> _TASK DETAILS_
Output the records below verbatim, minus the pictures.
※
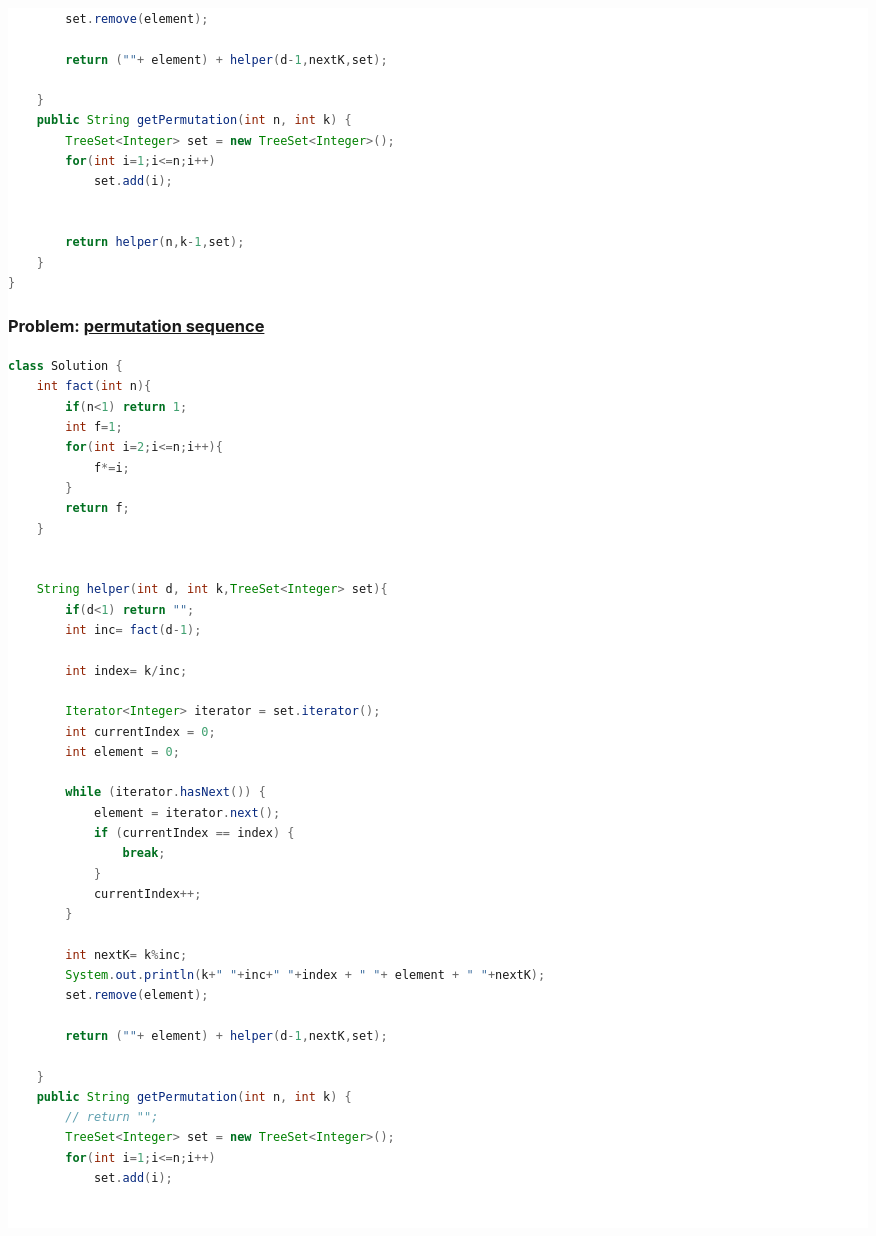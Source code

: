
 ```java
        set.remove(element);

        return (""+ element) + helper(d-1,nextK,set);

    }
    public String getPermutation(int n, int k) {
        TreeSet<Integer> set = new TreeSet<Integer>();
        for(int i=1;i<=n;i++)
            set.add(i);

        
        return helper(n,k-1,set);
    }
}
```

### Problem: [permutation sequence](https://leetcode.com/problems/permutation-sequence/)

```java
class Solution {
    int fact(int n){
        if(n<1) return 1;
        int f=1;
        for(int i=2;i<=n;i++){
            f*=i;
        }
        return f;
    }


    String helper(int d, int k,TreeSet<Integer> set){
        if(d<1) return "";
        int inc= fact(d-1);

        int index= k/inc;

        Iterator<Integer> iterator = set.iterator();
        int currentIndex = 0;
        int element = 0;

        while (iterator.hasNext()) {
            element = iterator.next();
            if (currentIndex == index) {
                break;
            }
            currentIndex++;
        }

        int nextK= k%inc;
        System.out.println(k+" "+inc+" "+index + " "+ element + " "+nextK);
        set.remove(element);

        return (""+ element) + helper(d-1,nextK,set);

    }
    public String getPermutation(int n, int k) {
        // return "";
        TreeSet<Integer> set = new TreeSet<Integer>();
        for(int i=1;i<=n;i++)
            set.add(i);

        
```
※
> _WRITTEN ANSWER_
Source code

:
 ```java
        set.remove(element);

        return (""+ element) + helper(d-1,nextK,set);

    }
    public String getPermutation(int n, int k) {
        TreeSet<Integer> set = new TreeSet<Integer>();
        for(int i=1;i<=n;i++)
            set.add(i);

        
        return helper(n,k-1,set);
    }
}
```

### Problem: [permutation sequence](https://leetcode.com/problems/permutation-sequence/)

```java
class Solution {
    int fact(int n){
        if(n<1) return 1;
        int f=1;
        for(int i=2;i<=n;i++){
            f*=i;
        }
        return f;
    }


    String helper(int d, int k,TreeSet<Integer> set){
        if(d<1) return "";
        int inc= fact(d-1);

        int index= k/inc;

        Iterator<Integer> iterator = set.iterator();
        int currentIndex = 0;
        int element = 0;

        while (iterator.hasNext()) {
            element = iterator.next();
            if (currentIndex == index) {
                break;
            }
            currentIndex++;
        }

        int nextK= k%inc;
        System.out.println(k+" "+inc+" "+index + " "+ element + " "+nextK);
        set.remove(element);

        return (""+ element) + helper(d-1,nextK,set);

    }
    public String getPermutation(int n, int k) {
        // return "";
        TreeSet<Integer> set = new TreeSet<Integer>();
        for(int i=1;i<=n;i++)
            set.add(i);

        
```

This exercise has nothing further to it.